Italy: Inflation rises in September from the prior month
Latest reading: Harmonized consumer prices were up 1.8% on a year-on-year basis in September, following a 1.6% rise in the previous month, and remaining below the ECB’s 2.0% inflation target for the fifth consecutive month.
Relative to the previous month’s data, there were higher price pressures for transportation (+0.3% on a year-on-year basis vs -0.2% in August) and restaurants and hotels (+3.7% vs +3.2% in August). In contrast, there were reduced price pressures for food and non-alcoholic beverages (+3.7% vs +4.2% in August), housing and utilities (-1.0% vs -0.8% in August) and recreation (+0.9% vs +1.6% in August).
Meanwhile, consumer prices rose 1.6% in annual terms in September, unchanged from the previous month’s reading.
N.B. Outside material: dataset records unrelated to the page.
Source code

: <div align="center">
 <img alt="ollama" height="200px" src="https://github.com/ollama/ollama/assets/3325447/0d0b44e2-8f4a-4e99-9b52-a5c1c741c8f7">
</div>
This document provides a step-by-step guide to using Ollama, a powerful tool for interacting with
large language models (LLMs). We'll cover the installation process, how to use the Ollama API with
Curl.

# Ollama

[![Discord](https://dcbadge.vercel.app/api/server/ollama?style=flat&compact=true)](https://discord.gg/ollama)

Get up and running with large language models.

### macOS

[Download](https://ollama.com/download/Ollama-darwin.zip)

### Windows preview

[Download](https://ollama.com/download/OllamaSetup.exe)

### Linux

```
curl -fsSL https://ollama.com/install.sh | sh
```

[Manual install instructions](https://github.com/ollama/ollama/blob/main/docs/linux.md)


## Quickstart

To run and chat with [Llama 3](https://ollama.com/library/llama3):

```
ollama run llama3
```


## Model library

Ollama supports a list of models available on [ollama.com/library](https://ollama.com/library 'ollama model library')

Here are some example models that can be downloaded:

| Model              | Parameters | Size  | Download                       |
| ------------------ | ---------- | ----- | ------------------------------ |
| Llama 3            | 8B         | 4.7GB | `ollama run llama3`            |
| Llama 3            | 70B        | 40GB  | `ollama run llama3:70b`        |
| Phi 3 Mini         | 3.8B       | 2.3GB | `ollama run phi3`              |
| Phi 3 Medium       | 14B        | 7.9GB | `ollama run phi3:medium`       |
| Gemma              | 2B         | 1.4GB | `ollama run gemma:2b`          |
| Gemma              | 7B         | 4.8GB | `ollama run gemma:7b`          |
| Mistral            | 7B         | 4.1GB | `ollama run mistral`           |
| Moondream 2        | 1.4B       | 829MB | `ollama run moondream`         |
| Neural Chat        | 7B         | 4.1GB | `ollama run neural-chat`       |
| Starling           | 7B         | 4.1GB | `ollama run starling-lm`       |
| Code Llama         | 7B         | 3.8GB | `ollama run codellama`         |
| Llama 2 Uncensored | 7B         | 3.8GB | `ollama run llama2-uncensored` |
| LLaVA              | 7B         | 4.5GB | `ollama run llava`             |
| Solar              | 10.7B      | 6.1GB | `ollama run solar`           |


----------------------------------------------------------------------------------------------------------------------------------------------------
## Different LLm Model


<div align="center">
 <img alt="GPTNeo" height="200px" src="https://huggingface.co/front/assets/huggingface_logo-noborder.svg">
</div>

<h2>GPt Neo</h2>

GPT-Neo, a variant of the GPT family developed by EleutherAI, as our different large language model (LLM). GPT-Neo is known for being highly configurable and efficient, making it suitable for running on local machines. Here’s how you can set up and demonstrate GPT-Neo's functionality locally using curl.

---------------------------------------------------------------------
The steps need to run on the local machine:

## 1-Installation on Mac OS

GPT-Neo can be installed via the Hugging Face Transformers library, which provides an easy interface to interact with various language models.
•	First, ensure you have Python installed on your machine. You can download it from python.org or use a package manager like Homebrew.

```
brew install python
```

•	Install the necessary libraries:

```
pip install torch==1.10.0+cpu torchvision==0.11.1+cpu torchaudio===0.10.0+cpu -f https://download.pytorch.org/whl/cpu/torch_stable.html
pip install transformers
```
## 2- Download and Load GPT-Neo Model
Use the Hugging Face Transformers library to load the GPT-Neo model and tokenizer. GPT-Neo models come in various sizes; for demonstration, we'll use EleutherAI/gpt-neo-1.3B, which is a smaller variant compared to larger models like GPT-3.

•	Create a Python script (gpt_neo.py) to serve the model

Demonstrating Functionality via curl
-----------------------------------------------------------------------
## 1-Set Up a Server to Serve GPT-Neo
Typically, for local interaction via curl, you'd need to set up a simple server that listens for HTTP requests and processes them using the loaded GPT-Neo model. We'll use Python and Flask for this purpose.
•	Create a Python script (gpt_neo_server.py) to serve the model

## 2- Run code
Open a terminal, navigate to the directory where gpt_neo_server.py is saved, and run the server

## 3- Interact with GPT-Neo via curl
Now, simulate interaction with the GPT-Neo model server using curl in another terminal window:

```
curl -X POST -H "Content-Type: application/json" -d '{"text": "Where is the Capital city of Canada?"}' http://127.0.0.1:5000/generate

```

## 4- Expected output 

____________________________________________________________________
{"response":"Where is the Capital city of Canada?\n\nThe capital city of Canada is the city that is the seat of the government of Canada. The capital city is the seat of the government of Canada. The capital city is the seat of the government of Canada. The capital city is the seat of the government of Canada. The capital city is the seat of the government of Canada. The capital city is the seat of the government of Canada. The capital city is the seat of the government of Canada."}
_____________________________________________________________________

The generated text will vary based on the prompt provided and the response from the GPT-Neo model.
Lastly, harmonized consumer prices were up 1.29% in September on a month-on-month basis, following a 0.24% fall in the prior month.
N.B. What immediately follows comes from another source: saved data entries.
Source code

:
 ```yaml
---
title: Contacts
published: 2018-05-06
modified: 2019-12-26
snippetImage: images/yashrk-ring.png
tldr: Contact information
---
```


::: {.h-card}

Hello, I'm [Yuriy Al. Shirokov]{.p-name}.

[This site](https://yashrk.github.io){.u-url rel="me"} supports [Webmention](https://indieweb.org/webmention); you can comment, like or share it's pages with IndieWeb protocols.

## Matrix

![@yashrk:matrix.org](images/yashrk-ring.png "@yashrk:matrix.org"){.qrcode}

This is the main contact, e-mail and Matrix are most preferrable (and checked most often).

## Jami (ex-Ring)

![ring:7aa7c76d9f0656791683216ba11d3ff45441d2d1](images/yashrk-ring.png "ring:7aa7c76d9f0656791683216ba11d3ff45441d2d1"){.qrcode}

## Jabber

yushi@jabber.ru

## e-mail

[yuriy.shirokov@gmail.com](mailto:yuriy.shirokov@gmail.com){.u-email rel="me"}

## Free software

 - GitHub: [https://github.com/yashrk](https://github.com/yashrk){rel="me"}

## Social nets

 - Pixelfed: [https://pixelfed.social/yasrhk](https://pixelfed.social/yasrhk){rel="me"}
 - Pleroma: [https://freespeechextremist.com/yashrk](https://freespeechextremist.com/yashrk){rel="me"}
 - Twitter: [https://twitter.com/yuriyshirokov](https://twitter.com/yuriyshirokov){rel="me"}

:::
Panelist insight: Commenting on the outlook, ING’s Paolo Pizzoli stated:
“Wage growth, a powerful driver of services inflation, has also cooled […], despite a low unemployment rate. This is slowing the recovery in the purchasing power gap, which widened markedly over 2022 and 2023, and yet remains to be filled. Against a backdrop which remains uncertain, an imminent acceleration in private consumption, inducing excess demand inflation, seems unlikely. Pricing intentions from business surveys are also signalling a prudent pricing approach expected over the next few months, with no relevant deviation from current policies in any direction.”